Manley is an unignorable football presence. To opposing quarterbacks, the 6'3", 257-pound Manley is capital punishment. As a rookie in 1981, he ran the fastest 40-yard dash—4.55—of anyone in the Redskins' minicamp. "Amazing," said coach Joe Gibbs. Since then, Manley has broken Diron Talbert's club record for most career sacks, helped lead Washington to two Super Bowls, improved his sack total every season and, after missing most of the first five games of this year because of a knee injury and the strike, already leveled quarterbacks three times for losses. He is a major reason that Washington, with a 7-2 record, is a lock to make the playoffs.

"The Redskins need me and I need them," says Manley. "If they didn't need me, I'd have been gone a long time ago. I'm too much trouble."

Trouble? Nahhhhhh.

Manley, the youngest child of a chauffeur and a nurse's aide, was born in Houston's Third Ward on Feb. 2,1959. Or was it 1958? His driver's license says 1959; his birth certificate says 1958. Manley repeated the third grade, and he lied about his age when he went to Oklahoma State. "Who cares?" he says. "Nancy Reagan does it."

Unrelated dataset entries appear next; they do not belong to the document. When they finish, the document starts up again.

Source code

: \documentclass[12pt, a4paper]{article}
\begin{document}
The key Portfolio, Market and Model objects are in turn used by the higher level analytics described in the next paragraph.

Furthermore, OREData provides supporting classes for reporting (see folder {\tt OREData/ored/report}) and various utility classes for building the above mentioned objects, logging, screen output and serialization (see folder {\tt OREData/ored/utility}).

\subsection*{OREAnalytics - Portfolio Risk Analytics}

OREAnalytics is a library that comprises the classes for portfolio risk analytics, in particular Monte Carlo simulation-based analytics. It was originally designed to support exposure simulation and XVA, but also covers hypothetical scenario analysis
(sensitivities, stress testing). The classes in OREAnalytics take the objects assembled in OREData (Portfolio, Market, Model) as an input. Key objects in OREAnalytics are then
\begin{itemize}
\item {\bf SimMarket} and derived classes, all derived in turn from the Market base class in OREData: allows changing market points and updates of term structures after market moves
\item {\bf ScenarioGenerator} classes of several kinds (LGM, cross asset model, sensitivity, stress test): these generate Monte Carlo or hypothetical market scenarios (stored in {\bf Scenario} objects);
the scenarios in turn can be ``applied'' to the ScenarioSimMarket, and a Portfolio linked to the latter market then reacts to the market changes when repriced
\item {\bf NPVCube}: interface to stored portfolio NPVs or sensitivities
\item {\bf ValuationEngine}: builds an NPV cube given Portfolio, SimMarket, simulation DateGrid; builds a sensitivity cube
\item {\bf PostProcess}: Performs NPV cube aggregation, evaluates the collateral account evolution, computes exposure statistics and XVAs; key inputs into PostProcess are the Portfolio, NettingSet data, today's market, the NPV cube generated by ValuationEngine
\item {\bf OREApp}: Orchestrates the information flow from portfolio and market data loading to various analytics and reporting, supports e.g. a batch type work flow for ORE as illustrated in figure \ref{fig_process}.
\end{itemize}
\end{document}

He loved his father, Carl, but his father never said that he loved him back. Carl favored another son, Reginald Carl. The similarity in looks between Manley and his father was striking, but Reginald Carl "had the name," says Manley. A standout basketball player in high school, Reggie, according to Manley, "got all the awards. I never did."

They say the unfavored child either becomes fixated on winning his father's approval or rebels against him. Manley spent his youth trying to win approval. He might have succeeded, too, if he hadn't gotten his girlfriend, Stephayne Baker, pregnant during his senior year in high school. Marry her, said her mother. Don't you dare, said his father. On March 15, 1977, three weeks before the baby was born, Manley came up with a solution. He would marry Stephayne to please her mother, but he would not tell his father.

For 2½ months the marriage was a heavy secret. To be with Stephayne, Manley would occasionally spend the night at the Bakers' house. In early June, when Carl found out what his son had done, he was furious. Dexter never had an opportunity to explain. "I wanted my kid to have a name," he says. "I thought that it was the right thing to do."